▶ **What to work on**: Lines holding the word "Funktionen" are the ones to copy from the data below.

[Stored data entries]
#####
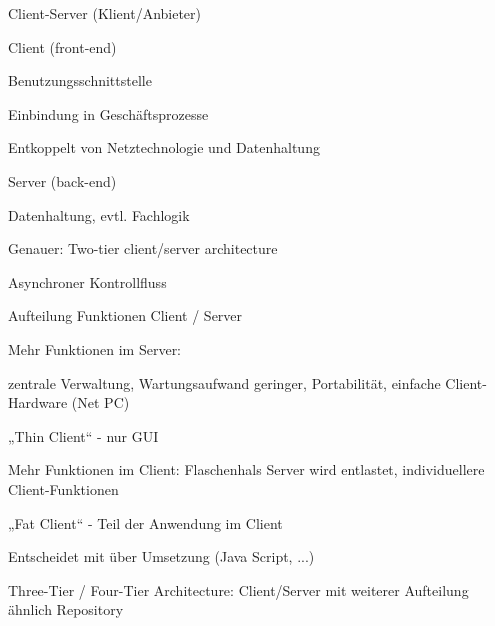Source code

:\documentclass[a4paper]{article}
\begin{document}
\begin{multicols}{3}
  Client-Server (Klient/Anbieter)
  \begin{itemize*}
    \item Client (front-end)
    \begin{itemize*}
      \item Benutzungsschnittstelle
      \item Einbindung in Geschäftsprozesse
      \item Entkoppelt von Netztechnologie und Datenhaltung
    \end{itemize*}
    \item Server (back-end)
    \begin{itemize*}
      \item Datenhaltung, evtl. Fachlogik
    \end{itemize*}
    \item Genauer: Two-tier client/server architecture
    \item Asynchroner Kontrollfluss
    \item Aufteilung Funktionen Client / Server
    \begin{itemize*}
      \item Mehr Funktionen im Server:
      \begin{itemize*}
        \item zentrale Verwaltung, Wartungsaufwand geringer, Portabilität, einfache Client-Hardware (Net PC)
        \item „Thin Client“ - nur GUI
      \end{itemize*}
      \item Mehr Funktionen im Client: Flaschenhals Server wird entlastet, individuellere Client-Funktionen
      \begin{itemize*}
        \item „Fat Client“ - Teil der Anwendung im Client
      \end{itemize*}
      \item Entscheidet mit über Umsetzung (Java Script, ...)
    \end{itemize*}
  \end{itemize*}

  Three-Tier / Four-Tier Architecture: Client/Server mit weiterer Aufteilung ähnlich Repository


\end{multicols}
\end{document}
#####
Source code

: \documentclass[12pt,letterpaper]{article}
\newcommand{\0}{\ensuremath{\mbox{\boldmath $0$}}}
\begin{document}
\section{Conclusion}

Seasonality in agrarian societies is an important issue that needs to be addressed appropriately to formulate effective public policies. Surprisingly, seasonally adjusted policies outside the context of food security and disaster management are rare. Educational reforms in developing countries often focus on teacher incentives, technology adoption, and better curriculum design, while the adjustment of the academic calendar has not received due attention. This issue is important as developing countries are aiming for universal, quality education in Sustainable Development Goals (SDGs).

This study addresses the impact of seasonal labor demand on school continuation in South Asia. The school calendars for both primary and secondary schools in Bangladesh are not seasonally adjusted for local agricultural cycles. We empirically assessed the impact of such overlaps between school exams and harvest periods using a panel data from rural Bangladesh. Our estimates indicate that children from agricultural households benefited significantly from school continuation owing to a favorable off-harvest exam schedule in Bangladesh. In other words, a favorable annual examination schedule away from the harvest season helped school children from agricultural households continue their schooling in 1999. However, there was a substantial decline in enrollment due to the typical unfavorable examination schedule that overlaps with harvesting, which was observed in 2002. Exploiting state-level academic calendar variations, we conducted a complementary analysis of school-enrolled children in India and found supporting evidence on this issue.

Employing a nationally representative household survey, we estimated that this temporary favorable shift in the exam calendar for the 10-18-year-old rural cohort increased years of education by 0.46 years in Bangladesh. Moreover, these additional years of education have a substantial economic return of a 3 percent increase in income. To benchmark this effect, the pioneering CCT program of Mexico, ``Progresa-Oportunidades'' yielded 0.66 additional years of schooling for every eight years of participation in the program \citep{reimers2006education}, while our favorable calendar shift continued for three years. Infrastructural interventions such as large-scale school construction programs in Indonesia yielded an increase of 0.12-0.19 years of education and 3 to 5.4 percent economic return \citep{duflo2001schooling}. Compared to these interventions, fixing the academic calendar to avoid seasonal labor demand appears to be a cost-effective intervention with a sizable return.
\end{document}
#####
▶ **The answer**:
    \item Aufteilung Funktionen Client / Server
      \item Mehr Funktionen im Server:
      \item Mehr Funktionen im Client: Flaschenhals Server wird entlastet, individuellere Client-Funktionen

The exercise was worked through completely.